> WORK TO BE COMPLETED: With the line that contains "- Result verdicts, like" as the final line, return every line from the start of the data below exactly.

> RECORDS FOR PROCESSING:
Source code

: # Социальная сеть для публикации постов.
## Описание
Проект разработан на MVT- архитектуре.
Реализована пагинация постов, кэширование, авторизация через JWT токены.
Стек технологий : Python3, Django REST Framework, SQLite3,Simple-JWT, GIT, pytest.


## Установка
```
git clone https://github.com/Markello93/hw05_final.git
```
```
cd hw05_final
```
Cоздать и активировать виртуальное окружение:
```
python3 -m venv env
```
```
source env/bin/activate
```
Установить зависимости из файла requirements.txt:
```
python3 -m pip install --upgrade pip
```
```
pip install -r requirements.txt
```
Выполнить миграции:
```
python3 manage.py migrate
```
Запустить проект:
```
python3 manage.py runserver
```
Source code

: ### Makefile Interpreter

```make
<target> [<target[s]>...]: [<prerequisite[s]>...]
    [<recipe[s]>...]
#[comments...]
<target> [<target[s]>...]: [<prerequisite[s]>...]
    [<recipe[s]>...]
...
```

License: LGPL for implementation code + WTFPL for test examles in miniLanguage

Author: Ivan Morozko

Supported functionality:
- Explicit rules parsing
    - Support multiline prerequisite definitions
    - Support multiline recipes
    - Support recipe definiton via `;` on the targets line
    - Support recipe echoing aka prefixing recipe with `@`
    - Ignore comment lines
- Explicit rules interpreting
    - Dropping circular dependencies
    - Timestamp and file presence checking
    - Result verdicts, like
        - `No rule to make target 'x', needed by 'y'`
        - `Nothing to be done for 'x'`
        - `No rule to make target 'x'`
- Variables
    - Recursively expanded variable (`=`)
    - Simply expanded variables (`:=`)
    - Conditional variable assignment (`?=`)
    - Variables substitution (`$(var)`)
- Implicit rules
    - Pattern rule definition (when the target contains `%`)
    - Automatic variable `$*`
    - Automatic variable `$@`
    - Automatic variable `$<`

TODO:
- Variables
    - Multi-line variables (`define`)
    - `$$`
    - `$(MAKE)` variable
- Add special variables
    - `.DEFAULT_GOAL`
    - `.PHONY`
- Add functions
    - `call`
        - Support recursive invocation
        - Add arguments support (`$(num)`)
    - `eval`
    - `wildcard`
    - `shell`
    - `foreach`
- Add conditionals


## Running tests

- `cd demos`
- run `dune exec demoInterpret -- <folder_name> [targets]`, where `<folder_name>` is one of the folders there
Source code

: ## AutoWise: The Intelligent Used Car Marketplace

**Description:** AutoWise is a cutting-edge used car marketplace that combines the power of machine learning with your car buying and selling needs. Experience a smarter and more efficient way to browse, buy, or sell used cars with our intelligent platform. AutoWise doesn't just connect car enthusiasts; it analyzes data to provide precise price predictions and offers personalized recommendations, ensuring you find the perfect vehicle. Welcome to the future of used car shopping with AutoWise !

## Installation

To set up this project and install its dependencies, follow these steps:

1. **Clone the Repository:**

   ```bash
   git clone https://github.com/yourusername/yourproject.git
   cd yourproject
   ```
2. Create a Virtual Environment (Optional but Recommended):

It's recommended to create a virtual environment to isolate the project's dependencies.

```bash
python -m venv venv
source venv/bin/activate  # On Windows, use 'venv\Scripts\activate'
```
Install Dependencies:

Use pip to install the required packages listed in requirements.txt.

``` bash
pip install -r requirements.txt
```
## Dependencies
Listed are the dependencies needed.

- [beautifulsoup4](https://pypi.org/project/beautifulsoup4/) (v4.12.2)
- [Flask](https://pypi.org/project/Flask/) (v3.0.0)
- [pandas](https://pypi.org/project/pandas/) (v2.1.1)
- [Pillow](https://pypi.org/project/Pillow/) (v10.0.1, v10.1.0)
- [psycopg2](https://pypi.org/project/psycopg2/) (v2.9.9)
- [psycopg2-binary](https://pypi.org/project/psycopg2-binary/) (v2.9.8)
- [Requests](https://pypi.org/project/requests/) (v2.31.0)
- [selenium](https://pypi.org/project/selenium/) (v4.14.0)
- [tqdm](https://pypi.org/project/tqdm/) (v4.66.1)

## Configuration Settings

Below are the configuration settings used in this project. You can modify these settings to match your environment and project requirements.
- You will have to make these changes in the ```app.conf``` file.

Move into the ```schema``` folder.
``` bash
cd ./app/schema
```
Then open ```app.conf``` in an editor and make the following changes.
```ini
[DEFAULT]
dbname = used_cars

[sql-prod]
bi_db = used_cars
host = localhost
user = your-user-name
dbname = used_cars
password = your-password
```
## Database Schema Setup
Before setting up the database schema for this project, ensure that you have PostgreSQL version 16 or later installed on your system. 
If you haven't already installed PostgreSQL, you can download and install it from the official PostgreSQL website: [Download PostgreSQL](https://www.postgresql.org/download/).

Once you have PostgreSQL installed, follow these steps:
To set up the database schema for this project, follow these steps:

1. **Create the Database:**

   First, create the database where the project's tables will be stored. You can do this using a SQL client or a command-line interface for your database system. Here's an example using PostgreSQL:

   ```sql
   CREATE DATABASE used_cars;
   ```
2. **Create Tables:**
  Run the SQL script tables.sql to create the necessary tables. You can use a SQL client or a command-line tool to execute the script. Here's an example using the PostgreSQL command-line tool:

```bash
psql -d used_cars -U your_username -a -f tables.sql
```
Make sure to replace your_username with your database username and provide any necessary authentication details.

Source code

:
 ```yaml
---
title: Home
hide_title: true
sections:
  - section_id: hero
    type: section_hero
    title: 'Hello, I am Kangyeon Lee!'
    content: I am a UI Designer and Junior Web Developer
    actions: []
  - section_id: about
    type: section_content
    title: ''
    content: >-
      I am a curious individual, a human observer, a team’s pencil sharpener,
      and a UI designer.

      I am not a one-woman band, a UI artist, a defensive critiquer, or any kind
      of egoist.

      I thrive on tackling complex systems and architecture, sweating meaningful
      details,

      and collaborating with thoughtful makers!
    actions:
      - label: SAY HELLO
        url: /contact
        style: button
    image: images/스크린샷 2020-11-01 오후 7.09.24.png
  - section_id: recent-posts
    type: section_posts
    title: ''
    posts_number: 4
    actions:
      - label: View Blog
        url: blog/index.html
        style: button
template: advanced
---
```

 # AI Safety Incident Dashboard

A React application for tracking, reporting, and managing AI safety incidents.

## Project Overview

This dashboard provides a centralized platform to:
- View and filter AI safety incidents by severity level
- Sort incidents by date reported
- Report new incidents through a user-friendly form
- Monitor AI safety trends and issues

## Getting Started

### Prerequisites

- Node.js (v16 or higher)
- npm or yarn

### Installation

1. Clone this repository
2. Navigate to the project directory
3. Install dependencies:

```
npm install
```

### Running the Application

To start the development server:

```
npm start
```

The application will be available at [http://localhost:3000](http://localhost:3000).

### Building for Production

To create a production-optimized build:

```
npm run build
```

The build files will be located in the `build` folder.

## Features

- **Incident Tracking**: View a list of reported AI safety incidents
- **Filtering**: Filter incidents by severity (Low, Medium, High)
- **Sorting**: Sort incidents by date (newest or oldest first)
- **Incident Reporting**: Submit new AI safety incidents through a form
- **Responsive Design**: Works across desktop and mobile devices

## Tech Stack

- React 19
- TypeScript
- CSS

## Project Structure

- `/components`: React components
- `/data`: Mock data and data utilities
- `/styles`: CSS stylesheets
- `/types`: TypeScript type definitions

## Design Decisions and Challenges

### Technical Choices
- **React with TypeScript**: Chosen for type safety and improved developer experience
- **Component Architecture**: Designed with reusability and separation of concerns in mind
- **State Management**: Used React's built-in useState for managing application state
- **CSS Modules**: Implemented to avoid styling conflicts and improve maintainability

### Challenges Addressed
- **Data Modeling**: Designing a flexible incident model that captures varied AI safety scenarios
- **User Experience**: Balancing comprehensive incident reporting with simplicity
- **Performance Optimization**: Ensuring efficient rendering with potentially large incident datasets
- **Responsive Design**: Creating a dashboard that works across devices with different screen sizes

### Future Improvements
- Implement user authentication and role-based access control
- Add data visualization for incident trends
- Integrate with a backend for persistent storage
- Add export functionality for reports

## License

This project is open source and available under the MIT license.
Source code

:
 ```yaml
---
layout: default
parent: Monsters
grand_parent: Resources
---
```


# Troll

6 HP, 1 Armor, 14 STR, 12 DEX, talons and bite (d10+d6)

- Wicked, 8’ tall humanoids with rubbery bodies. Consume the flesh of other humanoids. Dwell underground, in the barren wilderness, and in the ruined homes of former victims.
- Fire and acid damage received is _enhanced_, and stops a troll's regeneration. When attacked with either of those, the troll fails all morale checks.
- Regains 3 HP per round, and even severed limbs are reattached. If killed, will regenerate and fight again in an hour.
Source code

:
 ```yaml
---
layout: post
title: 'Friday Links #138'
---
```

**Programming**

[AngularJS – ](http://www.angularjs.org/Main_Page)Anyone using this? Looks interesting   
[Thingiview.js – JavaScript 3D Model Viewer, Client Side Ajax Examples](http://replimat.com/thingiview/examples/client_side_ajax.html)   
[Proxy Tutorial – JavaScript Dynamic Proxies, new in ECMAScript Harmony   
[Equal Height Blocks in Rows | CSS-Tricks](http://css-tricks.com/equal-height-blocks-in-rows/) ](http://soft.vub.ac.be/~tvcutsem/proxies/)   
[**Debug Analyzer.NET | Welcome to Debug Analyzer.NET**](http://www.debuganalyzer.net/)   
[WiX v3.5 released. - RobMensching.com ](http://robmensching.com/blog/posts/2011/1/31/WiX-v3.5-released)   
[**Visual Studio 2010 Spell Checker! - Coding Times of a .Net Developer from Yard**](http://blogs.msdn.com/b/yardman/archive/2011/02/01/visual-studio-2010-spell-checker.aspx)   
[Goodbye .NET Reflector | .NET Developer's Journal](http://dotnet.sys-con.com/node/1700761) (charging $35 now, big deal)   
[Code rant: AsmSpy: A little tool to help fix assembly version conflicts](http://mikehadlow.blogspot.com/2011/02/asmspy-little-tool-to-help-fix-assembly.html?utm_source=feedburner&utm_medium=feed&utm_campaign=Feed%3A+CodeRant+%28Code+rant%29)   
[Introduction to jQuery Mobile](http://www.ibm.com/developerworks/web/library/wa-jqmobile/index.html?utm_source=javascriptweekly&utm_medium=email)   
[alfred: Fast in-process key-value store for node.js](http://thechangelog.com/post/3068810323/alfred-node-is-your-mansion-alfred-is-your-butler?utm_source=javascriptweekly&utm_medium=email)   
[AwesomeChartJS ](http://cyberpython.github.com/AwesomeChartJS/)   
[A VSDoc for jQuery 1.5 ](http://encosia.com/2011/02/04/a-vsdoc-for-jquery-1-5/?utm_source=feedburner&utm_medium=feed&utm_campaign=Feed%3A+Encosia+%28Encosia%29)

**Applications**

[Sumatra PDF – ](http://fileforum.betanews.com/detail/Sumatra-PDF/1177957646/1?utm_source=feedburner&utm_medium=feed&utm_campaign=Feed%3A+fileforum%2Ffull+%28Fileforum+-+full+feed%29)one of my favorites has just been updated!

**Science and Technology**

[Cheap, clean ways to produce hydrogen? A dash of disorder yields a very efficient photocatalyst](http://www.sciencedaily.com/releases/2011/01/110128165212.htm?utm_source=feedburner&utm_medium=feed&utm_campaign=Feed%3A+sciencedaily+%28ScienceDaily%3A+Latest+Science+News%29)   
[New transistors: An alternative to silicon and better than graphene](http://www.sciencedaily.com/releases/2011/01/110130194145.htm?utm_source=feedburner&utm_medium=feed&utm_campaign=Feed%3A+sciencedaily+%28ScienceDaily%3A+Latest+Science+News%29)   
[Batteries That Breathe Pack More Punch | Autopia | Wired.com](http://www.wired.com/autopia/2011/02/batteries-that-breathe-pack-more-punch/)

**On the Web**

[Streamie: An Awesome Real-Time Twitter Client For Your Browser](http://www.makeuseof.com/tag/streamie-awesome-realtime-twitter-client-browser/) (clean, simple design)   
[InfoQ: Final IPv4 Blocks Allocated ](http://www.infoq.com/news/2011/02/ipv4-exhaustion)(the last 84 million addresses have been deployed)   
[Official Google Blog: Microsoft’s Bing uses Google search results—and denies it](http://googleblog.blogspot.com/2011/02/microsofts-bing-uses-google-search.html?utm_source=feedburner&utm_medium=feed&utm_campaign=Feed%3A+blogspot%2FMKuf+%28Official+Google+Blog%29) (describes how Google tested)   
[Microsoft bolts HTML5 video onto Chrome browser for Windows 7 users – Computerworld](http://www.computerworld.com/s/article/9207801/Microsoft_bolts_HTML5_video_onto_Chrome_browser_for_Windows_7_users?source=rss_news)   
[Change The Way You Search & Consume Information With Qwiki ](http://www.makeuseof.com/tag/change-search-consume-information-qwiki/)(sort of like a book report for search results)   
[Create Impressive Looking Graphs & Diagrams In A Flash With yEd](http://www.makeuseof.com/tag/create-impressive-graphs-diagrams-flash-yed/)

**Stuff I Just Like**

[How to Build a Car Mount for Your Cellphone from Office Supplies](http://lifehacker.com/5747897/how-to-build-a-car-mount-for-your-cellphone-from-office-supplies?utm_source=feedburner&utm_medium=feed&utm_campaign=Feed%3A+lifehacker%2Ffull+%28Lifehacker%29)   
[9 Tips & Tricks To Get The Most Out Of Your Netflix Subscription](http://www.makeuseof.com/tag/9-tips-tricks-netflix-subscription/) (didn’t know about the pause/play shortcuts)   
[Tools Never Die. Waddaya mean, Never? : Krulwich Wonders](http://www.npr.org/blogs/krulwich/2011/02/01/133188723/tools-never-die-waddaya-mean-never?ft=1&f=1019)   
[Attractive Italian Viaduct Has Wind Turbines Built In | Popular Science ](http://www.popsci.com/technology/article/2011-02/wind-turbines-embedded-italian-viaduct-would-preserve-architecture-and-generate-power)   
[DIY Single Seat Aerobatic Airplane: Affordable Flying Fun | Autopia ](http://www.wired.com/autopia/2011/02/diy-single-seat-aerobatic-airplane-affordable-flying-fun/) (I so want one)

> ANSWER SPACE:
Source code

: # Социальная сеть для публикации постов.
## Описание
Проект разработан на MVT- архитектуре.
Реализована пагинация постов, кэширование, авторизация через JWT токены.
Стек технологий : Python3, Django REST Framework, SQLite3,Simple-JWT, GIT, pytest.


## Установка
```
git clone https://github.com/Markello93/hw05_final.git
```
```
cd hw05_final
```
Cоздать и активировать виртуальное окружение:
```
python3 -m venv env
```
```
source env/bin/activate
```
Установить зависимости из файла requirements.txt:
```
python3 -m pip install --upgrade pip
```
```
pip install -r requirements.txt
```
Выполнить миграции:
```
python3 manage.py migrate
```
Запустить проект:
```
python3 manage.py runserver
```
Source code

: ### Makefile Interpreter

```make
<target> [<target[s]>...]: [<prerequisite[s]>...]
    [<recipe[s]>...]
#[comments...]
<target> [<target[s]>...]: [<prerequisite[s]>...]
    [<recipe[s]>...]
...
```

License: LGPL for implementation code + WTFPL for test examles in miniLanguage

Author: Ivan Morozko

Supported functionality:
- Explicit rules parsing
    - Support multiline prerequisite definitions
    - Support multiline recipes
    - Support recipe definiton via `;` on the targets line
    - Support recipe echoing aka prefixing recipe with `@`
    - Ignore comment lines
- Explicit rules interpreting
    - Dropping circular dependencies
    - Timestamp and file presence checking
    - Result verdicts, like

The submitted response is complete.